Professor Longmore, said the discovery could be key in our understanding of the origins of stars: “These clouds are the cradles of stars and planets, so our observations of this filament should tell us something about how molecular gas clouds and celestial bodies might form.”
Sümeyye Suri, co-author at the University of Vienna, explained the cloud’s mind-boggling dimensions: “The cloud is around 55,000 light-years away on the far side of the Milky Way. It is about 3,900 light-years long and 130 light-years wide. In contrast, the largest known clouds of molecular gas typically extend “only” about 800 light-years across.”
Hydrogen occurs in the Universe in various states but molecular hydrogen condenses to relatively compact clouds, which develop frosty regions where new stars finally emerge.
“Exactly how the transition from atomic to molecular hydrogen happens is still largely unknown.
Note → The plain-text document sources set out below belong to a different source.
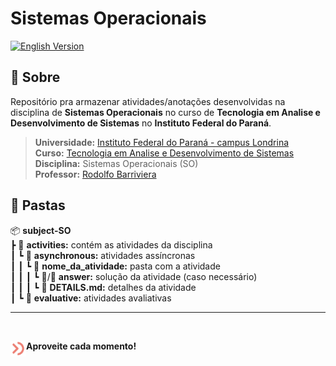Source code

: # **Sistemas Operacionais**

<a href="https://github.com/devweslen/subject-so/blob/main/EN-US.md">
 <img
    src="https://img.shields.io/badge/English%20Version-informational?style=for-the-badge&logoColor=white&color=44318D"
    alt="English Version"
  />
</a>

## 📙 **Sobre**

Repositório pra armazenar atividades/anotações desenvolvidas na disciplina de **Sistemas Operacionais** no curso de **Tecnologia em Analise e Desenvolvimento de Sistemas** no **Instituto Federal do Paraná**.

> **Universidade:** [Instituto Federal do Paraná - campus Londrina](https://londrina.ifpr.edu.br) \
> **Curso:** [Tecnologia em Analise e Desenvolvimento de Sistemas](https://londrina.ifpr.edu.br/tecnologia-em-analise-e-desenvolvimento-de-sistemas/componentes-curriculares/) \
> **Disciplina:** Sistemas Operacionais (SO) \
> **Professor:** [Rodolfo Barriviera](https://www.linkedin.com/in/profrodolfobarriviera/?originalSubdomain=br)

## 📙 **Pastas**

📦 **subject-SO** \
┣ 📂 **activities:** contém as atividades da disciplina \
┃ ┗ 📂 **asynchronous:** atividades assíncronas \
┃ ┃ ┗ 📂 **nome\_da\_atividade:** pasta com a atividade \
┃ ┃ ┃ ┗ 📂/📜 **answer:** solução da atividade (caso necessário) \
┃ ┃ ┃ ┗ 📜 **DETAILS.md:** detalhes da atividade \
┃ ┗ 📂 **evaluative:** atividades avaliativas 

---

<br/>

<strong>Aproveite cada momento!</strong>
<a href="https://www.weslen.dev/">
  <img
      align="left"
      height="25"
      src=".github/assets/logo.svg"
      alt="Logo"
  />
</a>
That makes the opportunity to study this extraordinarily long filament all the more exciting,” added Jonas Syed.
Another co-author Juan D. Soler, of Istituto Nazionale di Astrofisica, Rome, already found the first clue to this object a year ago when he named the filament “Maggie” but says this new study proves beyond doubt that it is a coherent structure,”.
'Cradle' of Milky Way
On closer inspection, the team noticed that the gas converges at some points along the filament. They conclude that the hydrogen gas accumulates at those locations and condenses into large clouds. The researchers also suspect that those are the environments where the atomic gas gradually changes into a molecular form.
In previously published data, they indeed found evidence of Maggie containing molecular hydrogen at a mass fraction of about 8%.
“We may be looking at a region in the Milky Way where the immediate raw material for new stars is being produced. Hence, new stars could form here in the distant future,” added Syed.
“However, many questions remain unanswered. More data, which we hope will give us more clues about the fraction of molecular gas, are already waiting to be analysed.”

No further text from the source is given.